Without further ado, here's Daniel's considered thoughts on the paperback version of the book, supplied unsolicited by post to Belfast Books by Olympia Publishers on behalf of Ontarian Ms Marchand.

For anyone who wishes to read Ms Marchand's work, the title is available on Amazon in paperback, Kindle and free to read on kindleunlimited. Or, heaven forbid that you buy something from a local independent shop instead of Amazon, you can buy copies of what may become a cult classic from us.

"The Troubles by N.R. Marchand, a review.

The Troubles novel is a treacherous thing. For many authors – especially those unfamiliar with Northern Ireland’s complex social, political, and historical terrain – it is difficult to navigate, and chances are that nobody will thank you for doing it. Regrettably, this is the case with N.R. Marchand’s The Troubles (Olympia Publishers, 2018).

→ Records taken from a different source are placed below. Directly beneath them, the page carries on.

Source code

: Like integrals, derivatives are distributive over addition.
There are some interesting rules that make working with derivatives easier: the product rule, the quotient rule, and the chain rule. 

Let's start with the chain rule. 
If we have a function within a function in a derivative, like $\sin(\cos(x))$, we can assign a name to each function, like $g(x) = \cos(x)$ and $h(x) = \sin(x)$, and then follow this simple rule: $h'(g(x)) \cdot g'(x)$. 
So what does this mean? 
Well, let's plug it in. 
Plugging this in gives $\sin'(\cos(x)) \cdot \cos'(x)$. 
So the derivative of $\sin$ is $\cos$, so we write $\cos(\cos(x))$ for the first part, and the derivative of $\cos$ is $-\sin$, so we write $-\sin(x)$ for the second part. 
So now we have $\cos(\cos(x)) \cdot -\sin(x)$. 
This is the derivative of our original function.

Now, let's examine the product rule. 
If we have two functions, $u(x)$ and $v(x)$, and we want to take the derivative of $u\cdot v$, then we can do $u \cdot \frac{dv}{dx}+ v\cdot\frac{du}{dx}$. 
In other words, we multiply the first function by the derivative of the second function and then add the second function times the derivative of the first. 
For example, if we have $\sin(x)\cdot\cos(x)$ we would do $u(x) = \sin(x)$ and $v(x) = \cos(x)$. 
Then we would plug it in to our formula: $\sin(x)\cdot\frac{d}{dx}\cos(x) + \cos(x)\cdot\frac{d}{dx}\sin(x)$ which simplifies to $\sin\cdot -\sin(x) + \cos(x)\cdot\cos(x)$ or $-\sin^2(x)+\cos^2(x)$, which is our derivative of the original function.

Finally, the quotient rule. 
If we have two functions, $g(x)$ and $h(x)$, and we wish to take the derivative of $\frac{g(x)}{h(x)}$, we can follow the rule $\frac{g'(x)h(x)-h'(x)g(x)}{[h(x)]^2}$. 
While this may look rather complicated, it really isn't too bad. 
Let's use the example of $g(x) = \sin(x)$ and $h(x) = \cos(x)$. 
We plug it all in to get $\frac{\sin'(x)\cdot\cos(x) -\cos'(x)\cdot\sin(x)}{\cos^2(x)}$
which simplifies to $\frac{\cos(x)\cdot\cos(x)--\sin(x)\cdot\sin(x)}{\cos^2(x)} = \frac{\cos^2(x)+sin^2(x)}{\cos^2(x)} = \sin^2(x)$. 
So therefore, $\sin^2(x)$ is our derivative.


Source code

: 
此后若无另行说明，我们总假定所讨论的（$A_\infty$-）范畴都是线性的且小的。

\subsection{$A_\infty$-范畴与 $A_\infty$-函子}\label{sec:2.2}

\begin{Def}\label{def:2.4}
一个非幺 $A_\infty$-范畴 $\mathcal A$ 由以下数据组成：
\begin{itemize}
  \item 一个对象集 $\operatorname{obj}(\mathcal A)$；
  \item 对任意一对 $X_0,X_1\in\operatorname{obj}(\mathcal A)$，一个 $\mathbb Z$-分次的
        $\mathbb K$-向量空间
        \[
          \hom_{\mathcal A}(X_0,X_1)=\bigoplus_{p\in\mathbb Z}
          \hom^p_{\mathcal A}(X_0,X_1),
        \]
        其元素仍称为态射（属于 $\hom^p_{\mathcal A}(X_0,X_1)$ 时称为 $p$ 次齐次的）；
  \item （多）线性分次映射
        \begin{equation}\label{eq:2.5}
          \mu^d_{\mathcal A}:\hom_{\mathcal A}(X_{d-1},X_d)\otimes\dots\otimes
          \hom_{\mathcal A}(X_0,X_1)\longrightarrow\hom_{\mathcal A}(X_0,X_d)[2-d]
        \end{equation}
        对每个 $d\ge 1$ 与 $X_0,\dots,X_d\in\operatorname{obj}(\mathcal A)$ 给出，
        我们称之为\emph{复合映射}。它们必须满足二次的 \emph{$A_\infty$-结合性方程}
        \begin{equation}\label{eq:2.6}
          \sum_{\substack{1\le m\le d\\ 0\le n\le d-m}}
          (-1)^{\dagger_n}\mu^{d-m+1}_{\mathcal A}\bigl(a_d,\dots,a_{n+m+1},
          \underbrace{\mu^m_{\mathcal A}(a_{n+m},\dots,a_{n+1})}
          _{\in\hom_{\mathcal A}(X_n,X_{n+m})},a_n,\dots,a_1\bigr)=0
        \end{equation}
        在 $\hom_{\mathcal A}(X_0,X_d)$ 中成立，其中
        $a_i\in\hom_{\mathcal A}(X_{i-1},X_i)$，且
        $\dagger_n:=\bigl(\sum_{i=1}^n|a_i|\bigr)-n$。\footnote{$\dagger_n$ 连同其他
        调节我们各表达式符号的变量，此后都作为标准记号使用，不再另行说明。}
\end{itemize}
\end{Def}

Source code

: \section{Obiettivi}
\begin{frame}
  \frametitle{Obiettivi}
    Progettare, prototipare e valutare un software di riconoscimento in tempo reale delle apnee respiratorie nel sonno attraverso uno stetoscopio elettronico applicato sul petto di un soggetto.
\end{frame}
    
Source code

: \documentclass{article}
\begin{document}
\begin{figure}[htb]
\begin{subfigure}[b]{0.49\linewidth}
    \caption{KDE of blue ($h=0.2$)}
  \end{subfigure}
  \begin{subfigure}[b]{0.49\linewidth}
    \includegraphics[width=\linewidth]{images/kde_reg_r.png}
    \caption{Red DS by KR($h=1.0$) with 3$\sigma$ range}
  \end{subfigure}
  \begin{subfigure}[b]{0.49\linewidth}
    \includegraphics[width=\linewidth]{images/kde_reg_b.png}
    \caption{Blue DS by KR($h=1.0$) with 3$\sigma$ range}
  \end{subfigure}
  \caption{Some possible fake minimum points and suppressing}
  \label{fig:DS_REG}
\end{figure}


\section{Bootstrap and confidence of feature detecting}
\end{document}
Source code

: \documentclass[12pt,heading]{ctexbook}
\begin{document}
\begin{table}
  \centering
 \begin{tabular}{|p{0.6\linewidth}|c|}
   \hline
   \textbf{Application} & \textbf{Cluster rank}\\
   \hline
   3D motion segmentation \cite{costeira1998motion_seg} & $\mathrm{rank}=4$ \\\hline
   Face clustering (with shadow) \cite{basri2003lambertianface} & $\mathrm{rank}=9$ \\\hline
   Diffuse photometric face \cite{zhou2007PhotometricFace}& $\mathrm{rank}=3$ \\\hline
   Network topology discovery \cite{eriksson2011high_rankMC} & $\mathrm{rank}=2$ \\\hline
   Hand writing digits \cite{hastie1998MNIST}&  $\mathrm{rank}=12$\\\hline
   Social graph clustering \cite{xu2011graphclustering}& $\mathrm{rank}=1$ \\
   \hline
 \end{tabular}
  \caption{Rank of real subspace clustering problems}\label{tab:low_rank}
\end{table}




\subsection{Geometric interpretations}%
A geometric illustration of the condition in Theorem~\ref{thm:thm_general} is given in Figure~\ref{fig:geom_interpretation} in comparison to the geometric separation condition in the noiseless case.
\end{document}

Throughout much of the Troubles, Irish and Northern Irish authors simply avoided the topic altogether. For both local writers and readers, suffering and loss were often too near. It was left mostly to British and American thriller writers to explore the conflict. Perhaps unsurprisingly, these thrillers are often laughable for the Northern Irish reader. Sometimes referred to as Troubles trash, some academics even suggest that the deluge of inaccurate representations may be, in part, responsible for the closemindedness that maintains sectarian division,[1] and hinders the peace process. Whatever their repercussions, these thrillers spoke about the trauma of violence too glibly and didactically for Northern Irish readers. There were no simple, believable solutions and, in any case, what more could they learn about a conflict that coloured their everyday lives for thirty years? A market flooded with these crass and reductive representations deterred authors from adding their own opinions to the literary “freakshow” that was the Troubles novel.[2] There are, of course, notable exceptions to this[3] and, since the conflict’s end (although it seems a little optimistic to say “resolution”), a vibrant and talented cohort of authors has stepped up to address Northern Ireland’s chequered history and problematic present.[4]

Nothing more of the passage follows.